I would like to add my name to the ever-growing list of those lured from the flock by your writings. I must admit I was already on the road of doubt when I encountered your book, "The Blind Watchmaker," in my Introduction to Philosophy class freshman year of university.
I was raised in a moderate Christian church (The Presbyterian Church, USA) and was the youngest church officer ("deacon") I know of, ordained at age 14 to take part in the leadership of my congregation. By age 18 I was no longer going to church regularly, but I was still participating in some activities like choir and youth meetings. I grew increasingly skeptical through discussions with friends who were fundamentalist, as I realized the faith I was brought up in was founded on a "pick and choose" system lacking authority. I began to search for authority outside of religion, because the authority offered within it, that of the fundamentalists' reading, struck me, ironically, as so immoral and destructive.

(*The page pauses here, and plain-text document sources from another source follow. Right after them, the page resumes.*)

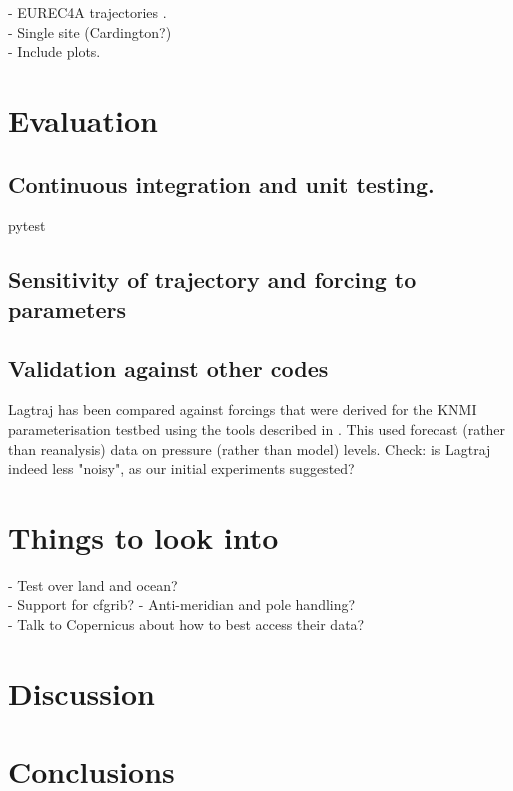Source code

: \documentclass[a4paper,11pt]{article}
\begin{document}
- EUREC4A trajectories \cite{bony2017}. \\
- Single site (Cardington?) \\
- Include plots.

\section{Evaluation}\label{sec:evaluation}

\subsection{Continuous integration and unit testing.}

pytest \citep{okken2017}

\subsection{Sensitivity of trajectory and forcing to parameters}


\subsection{Validation against other codes}

Lagtraj has been compared against forcings that were derived for the
KNMI parameterisation testbed using the tools described in . This used
forecast (rather than reanalysis) data on pressure (rather than model)
levels. Check: is Lagtraj indeed less "noisy", as our initial
experiments suggested?

\section*{Things to look into}

- Test over land and ocean? \\
- Support for cfgrib?
- Anti-meridian and pole handling? \\
- Talk to Copernicus about how to best access their data? \\

\section{Discussion}

\section{Conclusions}



\end{document}
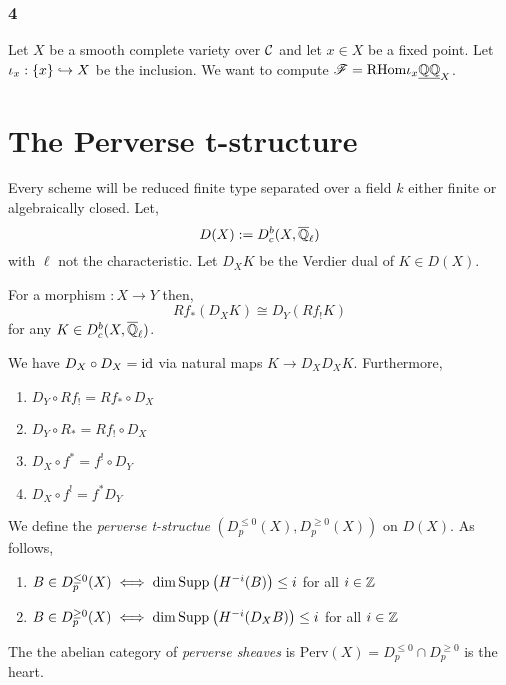 \documentclass[12pt]{article}
\begin{document}
\subsubsection*{4}

Let $X$ be a smooth complete variety over $\mathbb{\mathcal{C}}$ and let $x \in X$ be a fixed point. Let $\iota_x : \{ x \} \hookrightarrow X$ be the inclusion. We want to compute $\mathscr{F} = \mathrm{RHom}{}{\iota_x \underline{\mathbb{Q}}}{\underline{\mathbb{Q}}_X}$.

\newcommand{\Perv}[1]{\mathrm{Perv}\left( #1 \right)}

\newcommand{\RHom}[3]{\mathrm{RHom}_{#1} \left( #2, #3 \right)}


\section{The Perverse t-structure}

Every scheme will be reduced finite type separated over a field $k$ either finite or algebraically closed. Let,
\[ D(X) := D_c^b(X, \overline{\mathbb{Q}}_\ell) \]
with $\ell$ not the characteristic. Let $D_X K$ be the Verdier dual of $K \in D(X)$.

\begin{prop}
For a morphism $ : X \to Y$ then,
\[ Rf_* (D_X K) \cong D_Y (Rf_! K) \]
for any $K \in D_c^b(X, \overline{\mathbb{Q}}_\ell)$. 
\end{prop}

\begin{prop}[Biduality]
We have $D_X \circ D_X = \mathrm{id}$ via natural maps $K \to D_X D_X K$. Furthermore,
\begin{enumerate}
\item $D_Y \circ R f_! = Rf_* \circ D_X$
\item $D_Y \circ R _* = R f_! \circ D_X$
\item $D_X \circ f^* = f^! \circ D_Y$
\item $D_X \circ f^! = f^* D_Y$
\end{enumerate}
\end{prop}

\begin{defn}
We define the \textit{perverse t-structue} $(D_p^{\le 0}(X), D_p^{\ge 0}(X))$ on $D(X)$. As follows,
\begin{enumerate}
\item $B \in D_p^{\le 0}(X) \iff \dim \mathrm{Supp}_{} \left( H^{-i}(B) \right) \le i$ for all $i \in \mathbb{Z}$
\item $B \in D_p^{\ge 0}(X) \iff \dim \mathrm{Supp}_{} \left( H^{-i} (D_X B) \right) \le i$ for all $i \in \mathbb{Z}$
\end{enumerate}
The the abelian category of \textit{perverse sheaves} is $\Perv{X} = D_p^{\le 0} \cap D_p^{\ge 0}$ is the heart. 
\end{defn}
\end{document}
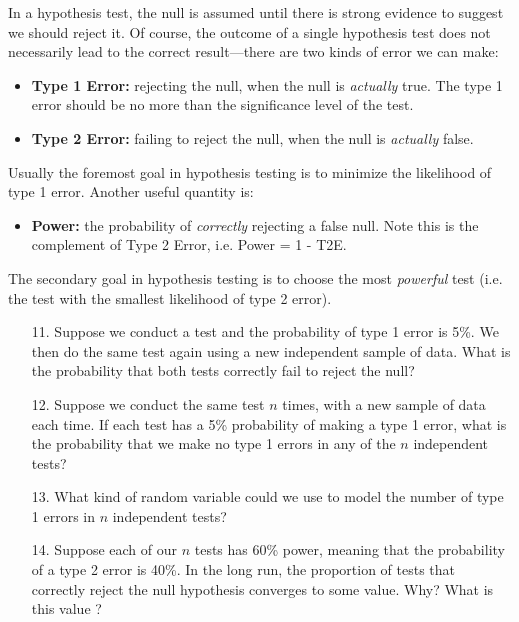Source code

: \documentclass[10pt]{extarticle}
\begin{document}
\hfill 

In a hypothesis test, the null is assumed until there is strong evidence to suggest we should reject it. Of course, the outcome of a single hypothesis test does not necessarily lead to the correct result---there are two kinds of error we can make: 

\begin{itemize}	
	\item {\bf Type 1 Error:} rejecting the null, when the null is {\it actually} true. The type 1 error should be no more than the significance level of the test.  
	\item {\bf Type 2 Error:} failing to reject the null, when the null is {\it actually} false. 
\end{itemize} 

Usually the foremost goal in hypothesis testing is to minimize the likelihood of type 1 error. Another useful quantity is:

\begin{itemize}
	\item {\bf Power:} the probability of {\it correctly} rejecting a false null.  Note this is the complement of Type 2 Error, i.e. Power = 1 - T2E. 
\end{itemize} 

The secondary goal in hypothesis testing is to choose the most {\it powerful} test (i.e. the test with the smallest likelihood of type 2 error). 

\hfill 

\begin{itemize}

	\item[11.] Suppose we conduct a test and the probability of type 1 error  is 5\%. We then do the same test again using a new independent sample of data. What is the probability that both tests correctly fail to reject the null? \\ 

	\item[12.] Suppose we conduct the same test $n$ times, with a new sample of data each time. If each test has a 5\% probability of making a type 1 error, what is the probability that we make no type 1 errors in any of the $n$ independent tests? \\ 

	\item[13.] What kind of random variable could we use to model the number of type 1 errors in $n$ independent tests? \\ 

	\item[14.] Suppose each of our $n$ tests has 60\% power, meaning that the probability of a type 2 error is 40\%. In the long run, the proportion of tests that correctly reject the null hypothesis converges to some value. Why? What is this value ? \\

\end{itemize}
\end{document}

My freshman year of university gave me 24-hour access to the internet and that eye-opening philosophy class. I read about science, skepticism, and rationality voraciously, and your book cemented it all. My professor's obvious endorsement of the text and my classmates' lame arguments against your systematic and thorough support of a universe without an intelligent designer encouraged me to make the final step and label myself an atheist. The authority moderate Christianity is lacking I have found: it is in the laws of nature, the power of time, and the unfailing and elegant system of logic and reason. I have since shared your book with my father and grandfather, closet atheists both, and I know your writings have helped them, in private moments, to come to terms with what they know is the truth.